Extracted records:
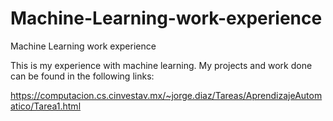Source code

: # Machine-Learning-work-experience
Machine Learning work experience

This is my experience with machine learning. My projects and work done can be found in the following links:

https://computacion.cs.cinvestav.mx/~jorge.diaz/Tareas/AprendizajeAutomatico/Tarea1.html
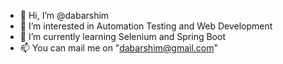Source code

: - 👋 Hi, I’m @dabarshim
- 👀 I’m interested in Automation Testing and Web Development
- 🌱 I’m currently learning Selenium and Spring Boot
- 📫 You can mail me on "dabarshim@gmail.com"

<!---
dabarshim/dabarshim is a ✨ special ✨ repository because its `README.md` (this file) appears on your GitHub profile.
You can click the Preview link to take a look at your changes.
--->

- _TASK_
Once the pictures are set aside, give every line above again without alteration.

- _EXERCISE RESULT_
Source code

: # Machine-Learning-work-experience
Machine Learning work experience

This is my experience with machine learning. My projects and work done can be found in the following links:

https://computacion.cs.cinvestav.mx/~jorge.diaz/Tareas/AprendizajeAutomatico/Tarea1.html
Source code

: - 👋 Hi, I’m @dabarshim
- 👀 I’m interested in Automation Testing and Web Development
- 🌱 I’m currently learning Selenium and Spring Boot
- 📫 You can mail me on "dabarshim@gmail.com"

<!---
dabarshim/dabarshim is a ✨ special ✨ repository because its `README.md` (this file) appears on your GitHub profile.
You can click the Preview link to take a look at your changes.
--->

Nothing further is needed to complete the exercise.